**Exercise**
Among the entries, which lines carry the string "objects"? Copy every one.

**Records for processing**
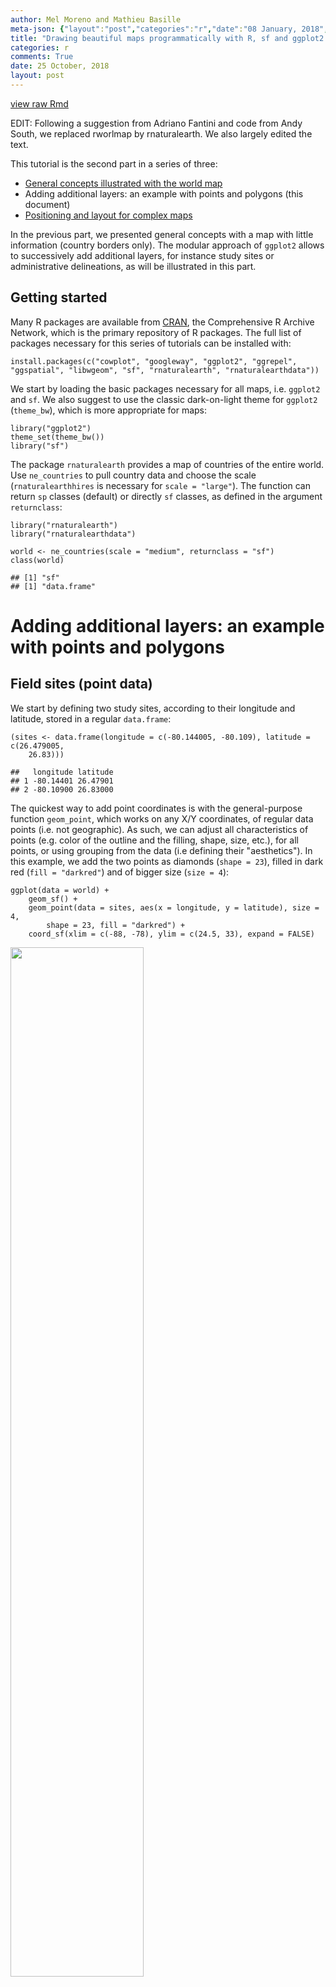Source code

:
 ```yaml
---
author: Mel Moreno and Mathieu Basille
meta-json: {"layout":"post","categories":"r","date":"08 January, 2018","author":"Mel Moreno and Mathieu Basille","comments":true,"title":"Drawing beautiful maps programmatically with R, sf and ggplot2 — Part 2: Layers"}
title: "Drawing beautiful maps programmatically with R, sf and ggplot2 — Part 2: Layers"
categories: r
comments: True
date: 25 October, 2018
layout: post
---
```


[view raw Rmd](https://raw.githubusercontent.com/r-spatial/r-spatial.org/gh-pages/_rmd/2018-10-03-ggplot2-sf-2.Rmd)  

EDIT: Following a suggestion from Adriano Fantini and code from Andy South, we replaced rworlmap by rnaturalearth. We also largely edited the text.  

This tutorial is the second part in a series of three:

-   [General concepts illustrated with the world map](ggplot2-sf.html)
-   Adding additional layers: an example with points and polygons (this
    document)
-   [Positioning and layout for complex maps](ggplot2-sf-3.html)

In the previous part, we presented general concepts with a map with
little information (country borders only). The modular approach of
`ggplot2` allows to successively add additional layers, for instance
study sites or administrative delineations, as will be illustrated in
this part.

Getting started
---------------

Many R packages are available from [CRAN](https://cran.r-project.org/),
the Comprehensive R Archive Network, which is the primary repository of
R packages. The full list of packages necessary for this series of
tutorials can be installed with:

    install.packages(c("cowplot", "googleway", "ggplot2", "ggrepel", 
    "ggspatial", "libwgeom", "sf", "rnaturalearth", "rnaturalearthdata"))

We start by loading the basic packages necessary for all maps, i.e.
`ggplot2` and `sf`. We also suggest to use the classic dark-on-light
theme for `ggplot2` (`theme_bw`), which is more appropriate for maps:

    library("ggplot2")
    theme_set(theme_bw())
    library("sf")

The package `rnaturalearth` provides a map of countries of the entire
world. Use `ne_countries` to pull country data and choose the scale
(`rnaturalearthhires` is necessary for `scale = "large"`). The
function can return `sp` classes (default) or directly `sf` classes,
as defined in the argument `returnclass`:

    library("rnaturalearth")
    library("rnaturalearthdata")

    world <- ne_countries(scale = "medium", returnclass = "sf")
    class(world)

    ## [1] "sf"  
    ## [1] "data.frame"


Adding additional layers: an example with points and polygons
=============================================================

Field sites (point data)
------------------------

We start by defining two study sites, according to their longitude and
latitude, stored in a regular `data.frame`:

    (sites <- data.frame(longitude = c(-80.144005, -80.109), latitude = c(26.479005, 
        26.83)))

    ##   longitude latitude
    ## 1 -80.14401 26.47901
    ## 2 -80.10900 26.83000

The quickest way to add point coordinates is with the general-purpose
function `geom_point`, which works on any X/Y coordinates, of regular
data points (i.e. not geographic). As such, we can adjust all
characteristics of points (e.g. color of the outline and the filling,
shape, size, etc.), for all points, or using grouping from the data (i.e
defining their "aesthetics"). In this example, we add the two points as
diamonds (`shape = 23`), filled in dark red (`fill = "darkred"`) and of
bigger size (`size = 4`):

    ggplot(data = world) +
        geom_sf() +
        geom_point(data = sites, aes(x = longitude, y = latitude), size = 4, 
            shape = 23, fill = "darkred") +
        coord_sf(xlim = c(-88, -78), ylim = c(24.5, 33), expand = FALSE)

<img src="/images/figure-markdown_mmd/sites-plot-1.png" width="65%" />

A better, more flexible alternative is to use the power of `sf`:
Converting the data frame to a `sf` object allows to rely on `sf` to
handle on the fly the coordinate system (both projection and extent),
which can be very useful if the two objects (here world map, and sites)
are not in the same projection. To achieve the same result, the
projection (here WGS84, which is the CRS code \#4326) has to be a priori
defined in the `sf` object:

    (sites <- st_as_sf(sites, coords = c("longitude", "latitude"), 
        crs = 4326, agr = "constant"))

    ## Simple feature collection with 2 features and 0 fields
    ## geometry type:  POINT
    ## dimension:      XY
    ## bbox:           xmin: -80.14401 ymin: 26.479 xmax: -80.109 ymax: 26.83
    ## epsg (SRID):    4326
    ## proj4string:    +proj=longlat +datum=WGS84 +no_defs
    ##                     geometry
    ## 1 POINT (-80.14401 26.47901)
    ## 2      POINT (-80.109 26.83)

    ggplot(data = world) +
        geom_sf() +
        geom_sf(data = sites, size = 4, shape = 23, fill = "darkred") +
        coord_sf(xlim = c(-88, -78), ylim = c(24.5, 33), expand = FALSE)

<img src="/images/figure-markdown_mmd/sites-sf-plot-1.png" width="65%" />

Note that `coord_sf` has to be called after all `geom_sf` calls, as to
supersede any former input.

States (polygon data)
---------------------

It would be informative to add finer administrative information on top
of the previous map, starting with state borders and names. The package
`maps` (which is automatically installed and loaded with `ggplot2`)
provides maps of the USA, with state and county borders, that can be
retrieved and converted as `sf` objects:

    library("maps")
    states <- st_as_sf(map("state", plot = FALSE, fill = TRUE))
    head(states)

    ## Simple feature collection with 6 features and 1 field
    ## geometry type:  MULTIPOLYGON
    ## dimension:      XY
    ## bbox:           xmin: -124.3834 ymin: 30.24071 xmax: -71.78015 ymax: 42.04937
    ## epsg (SRID):    4326
    ## proj4string:    +proj=longlat +datum=WGS84 +no_defs
    ##                         geometry          ID
    ## 1 MULTIPOLYGON (((-87.46201 3...     alabama
    ## 2 MULTIPOLYGON (((-114.6374 3...     arizona
    ## 3 MULTIPOLYGON (((-94.05103 3...    arkansas
    ## 4 MULTIPOLYGON (((-120.006 42...  california
    ## 5 MULTIPOLYGON (((-102.0552 4...    colorado
    ## 6 MULTIPOLYGON (((-73.49902 4... connecticut

State names are part of this data, as the `ID` variable. A simple (but
not necessarily optimal) way to add state name is to compute the
centroid of each state polygon as the coordinates where to draw their
names. Centroids are computed with the function `st_centroid`, their
coordinates extracted with `st_coordinates`, both from the package `sf`,
and attached to the state object:

    states <- cbind(states, st_coordinates(st_centroid(states)))

Note the warning, which basically says that centroid coordinates using
longitude/latitude data (i.e. WGS84) are not exact, which is perfectly
fine for our drawing purposes. State names, which are not capitalized in
the data from `maps`, can be changed to title case using the function
`toTitleCase` from the package `tools`:

    library("tools")
    states$ID <- toTitleCase(states$ID)
    head(states)

    ## Simple feature collection with 6 features and 3 fields
    ## geometry type:  MULTIPOLYGON
    ## dimension:      XY
    ## bbox:           xmin: -124.3834 ymin: 30.24071 xmax: -71.78015 ymax: 42.04937
    ## epsg (SRID):    4326
    ## proj4string:    +proj=longlat +datum=WGS84 +no_defs
    ##            ID          X        Y                       geometry
    ## 1     Alabama  -86.83042 32.80316 MULTIPOLYGON (((-87.46201 3...
    ## 2     Arizona -111.66786 34.30060 MULTIPOLYGON (((-114.6374 3...
    ## 3    Arkansas  -92.44013 34.90418 MULTIPOLYGON (((-94.05103 3...
    ## 4  California -119.60154 37.26901 MULTIPOLYGON (((-120.006 42...
    ## 5    Colorado -105.55251 38.99797 MULTIPOLYGON (((-102.0552 4...
    ## 6 Connecticut  -72.72598 41.62566 MULTIPOLYGON (((-73.49902 4...

To continue adding to the map, state data is directly plotted as an
additional `sf` layer using `geom_sf`. In addition, state names will be
added using `geom_text`, declaring coordinates on the X-axis and Y-axis,
as well as the label (from `ID`), and a relatively big font size.

    ggplot(data = world) +
        geom_sf() +
        geom_sf(data = states, fill = NA) + 
        geom_text(data = states, aes(X, Y, label = ID), size = 5) +
        coord_sf(xlim = c(-88, -78), ylim = c(24.5, 33), expand = FALSE)

<img src="/images/figure-markdown_mmd/states-plot-1.png" width="65%" />

We can move the state names slightly to be able to read better "South
Carolina" and "Florida". For this, we create a new variable `nudge_y`,
which is -1 for all states (moved slightly South), 0.5 for Florida
(moved slightly North), and -1.5 for South Carolina (moved further
South):

    states$nudge_y <- -1
    states$nudge_y[states$ID == "Florida"] <- 0.5
    states$nudge_y[states$ID == "South Carolina"] <- -1.5

To improve readability, we also draw a rectangle behind the state name,
using the function `geom_label` instead of `geom_text`, and plot the map
again.

    ggplot(data = world) +
        geom_sf() +
        geom_sf(data = states, fill = NA) + 
        geom_label(data = states, aes(X, Y, label = ID), size = 5, fontface = "bold", 
            nudge_y = states$nudge_y) +
        coord_sf(xlim = c(-88, -78), ylim = c(24.5, 33), expand = FALSE)

<img src="/images/figure-markdown_mmd/states-plot-nudge-1.png" width="65%" />

Counties (polygon data)
-----------------------

County data are also available from the package `maps`, and can be
retrieved with the same approach as for state data. This time, only
counties from Florida are retained, and we compute their area using
`st_area` from the package `sf`:

    counties <- st_as_sf(map("county", plot = FALSE, fill = TRUE))
    counties <- subset(counties, grepl("florida", counties$ID))
    counties$area <- as.numeric(st_area(counties))
    head(counties)

    ## Simple feature collection with 6 features and 2 fields
    ## geometry type:  MULTIPOLYGON
    ## dimension:      XY
    ## bbox:           xmin: -85.98951 ymin: 25.94926 xmax: -80.08804 ymax: 30.57303
    ## epsg (SRID):    4326
    ## proj4string:    +proj=longlat +datum=WGS84 +no_defs
    ##                           geometry               ID       area
    ## 292 MULTIPOLYGON (((-82.66062 2...  florida,alachua 2498863359
    ## 293 MULTIPOLYGON (((-82.04182 3...    florida,baker 1542466064
    ## 294 MULTIPOLYGON (((-85.40509 3...      florida,bay 1946587533
    ## 295 MULTIPOLYGON (((-82.4257 29... florida,bradford  818898090
    ## 296 MULTIPOLYGON (((-80.94747 2...  florida,brevard 2189682999
    ## 297 MULTIPOLYGON (((-80.89018 2...  florida,broward 3167386973

County lines can now be added in a very simple way, using a gray
outline:

    ggplot(data = world) +
        geom_sf() +
        geom_sf(data = counties, fill = NA, color = gray(.5)) +
        coord_sf(xlim = c(-88, -78), ylim = c(24.5, 33), expand = FALSE)

<img src="/images/figure-markdown_mmd/counties-plot-1.png" width="65%" />

We can also fill in the county using their area to visually identify the
largest counties. For this, we use the "viridis" colorblind-friendly
palette, with some transparency:

    ggplot(data = world) +
        geom_sf() +
        geom_sf(data = counties, aes(fill = area)) +
        scale_fill_viridis_c(trans = "sqrt", alpha = .4) +
        coord_sf(xlim = c(-88, -78), ylim = c(24.5, 33), expand = FALSE)

<img src="/images/figure-markdown_mmd/counties-plot-scale-1.png" width="75%" />

Cities (point data)
-------------------

To make a more complete map of Florida, main cities will be added to the
map. We first prepare a data frame with the five largest cities in the
state of Florida, and their geographic coordinates:

    flcities <- data.frame(state = rep("Florida", 5), city = c("Miami", 
        "Tampa", "Orlando", "Jacksonville", "Sarasota"), lat = c(25.7616798, 
        27.950575, 28.5383355, 30.3321838, 27.3364347), lng = c(-80.1917902, 
        -82.4571776, -81.3792365, -81.655651, -82.5306527))

Instead of looking up coordinates manually, the package `googleway`
provides a function `google_geocode`, which allows to retrieve
geographic coordinates for any address, using the Google Maps API.
Unfortunately, this requires a valid Google API key ([follow
instructions here to get a key, which needs to include "Places" for
geocoding](https://developers.google.com/maps/documentation/javascript/get-api-key)).
Once you have your API key, you can run the following code to
automatically retrieve geographic coordinates of the five cities:

    library("googleway")
    key <- "put_your_google_api_key_here" # real key needed
    flcities <- data.frame(state = rep("Florida", 5), city = c("Miami", 
        "Tampa", "Orlando", "Jacksonville", "Sarasota"))
    coords <- apply(flcities, 1, function(x) {
        google_geocode(address = paste(x["city"], x["state"], sep = ", "), 
            key = key)
    })
    flcities <- cbind(flcities, do.call(rbind, lapply(coords, geocode_coordinates)))

We can now convert the data frame with coordinates to `sf` format:

    (flcities <- st_as_sf(flcities, coords = c("lng", "lat"), remove = FALSE, 
        crs = 4326, agr = "constant"))

    ## Simple feature collection with 5 features and 4 fields
    ## Attribute-geometry relationship: 4 constant, 0 aggregate, 0 identity
    ## geometry type:  POINT
    ## dimension:      XY
    ## bbox:           xmin: -82.53065 ymin: 25.76168 xmax: -80.19179 ymax: 30.33218
    ## epsg (SRID):    4326
    ## proj4string:    +proj=longlat +datum=WGS84 +no_defs
    ##     state         city      lat       lng                   geometry
    ## 1 Florida        Miami 25.76168 -80.19179 POINT (-80.19179 25.76168)
    ## 2 Florida        Tampa 27.95058 -82.45718 POINT (-82.45718 27.95058)
    ## 3 Florida      Orlando 28.53834 -81.37924 POINT (-81.37924 28.53834)
    ## 4 Florida Jacksonville 30.33218 -81.65565 POINT (-81.65565 30.33218)
    ## 5 Florida     Sarasota 27.33643 -82.53065 POINT (-82.53065 27.33643)

We add both city locations and names on the map:

    ggplot(data = world) +
        geom_sf() +
        geom_sf(data = counties, fill = NA, color = gray(.5)) +
        geom_sf(data = flcities) +
        geom_text(data = flcities, aes(x = lng, y = lat, label = city), 
            size = 3.9, col = "black", fontface = "bold") +
        coord_sf(xlim = c(-88, -78), ylim = c(24.5, 33), expand = FALSE)

<img src="/images/figure-markdown_mmd/cities-plot-1.png" width="65%" />

This is not really satisfactory, as the names overlap on the points, and
they are not easy to read on the grey background. The package `ggrepel`
offers a very flexible approach to deal with label placement (with
`geom_text_repel` and `geom_label_repel`), including automated movement
of labels in case of overlap. We use it here to "nudge" the labels away
from land into the see, and connect them to the city locations:

    library("ggrepel")
    ggplot(data = world) +
        geom_sf() +
        geom_sf(data = counties, fill = NA, color = gray(.5)) +
        geom_sf(data = flcities) +
        geom_text_repel(data = flcities, aes(x = lng, y = lat, label = city), 
            fontface = "bold", nudge_x = c(1, -1.5, 2, 2, -1), nudge_y = c(0.25, 
                -0.25, 0.5, 0.5, -0.5)) +
        coord_sf(xlim = c(-88, -78), ylim = c(24.5, 33), expand = FALSE)

<img src="/images/figure-markdown_mmd/cities-plot-nudge-1.png" width="65%" />

Final map
=========

For the final map, we put everything together, having a general
background map based on the world map, with state and county
delineations, state labels, main city names and locations, as well as a
theme adjusted with titles, subtitles, axis labels, and a scale bar:

    library("ggspatial")
    ggplot(data = world) +
        geom_sf(fill = "antiquewhite1") +
        geom_sf(data = counties, aes(fill = area)) +
        geom_sf(data = states, fill = NA) + 
        geom_sf(data = sites, size = 4, shape = 23, fill = "darkred") +
        geom_sf(data = flcities) +
        geom_text_repel(data = flcities, aes(x = lng, y = lat, label = city), 
            fontface = "bold", nudge_x = c(1, -1.5, 2, 2, -1), nudge_y = c(0.25, 
                -0.25, 0.5, 0.5, -0.5)) +
        geom_label(data = states, aes(X, Y, label = ID), size = 5, fontface = "bold", 
            nudge_y = states$nudge_y) +
        scale_fill_viridis_c(trans = "sqrt", alpha = .4) +
        annotation_scale(location = "bl", width_hint = 0.4) +
        annotation_north_arrow(location = "bl", which_north = "true", 
            pad_x = unit(0.75, "in"), pad_y = unit(0.5, "in"),
            style = north_arrow_fancy_orienteering) +
        coord_sf(xlim = c(-88, -78), ylim = c(24.5, 33), expand = FALSE) +
        xlab("Longitude") + ylab("Latitude") +
        ggtitle("Observation Sites", subtitle = "(2 sites in Palm Beach County, Florida)") +
        theme(panel.grid.major = element_line(color = gray(0.5), linetype = "dashed", 
            size = 0.5), panel.background = element_rect(fill = "aliceblue"))

<img src="/images/figure-markdown_mmd/layers-final-plot-1.png" width="75%" />

This example fully demonstrates that adding layers on `ggplot2` is
relatively straightforward, as long as the data is properly stored in an
`sf` object. Adding additional layers would simply follow the same
logic, with additional calls to `geom_sf` at the right place in the
`ggplot2` sequence.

**Solved problem**
which can be very useful if the two objects (here world map, and sites)
retrieved and converted as `sf` objects:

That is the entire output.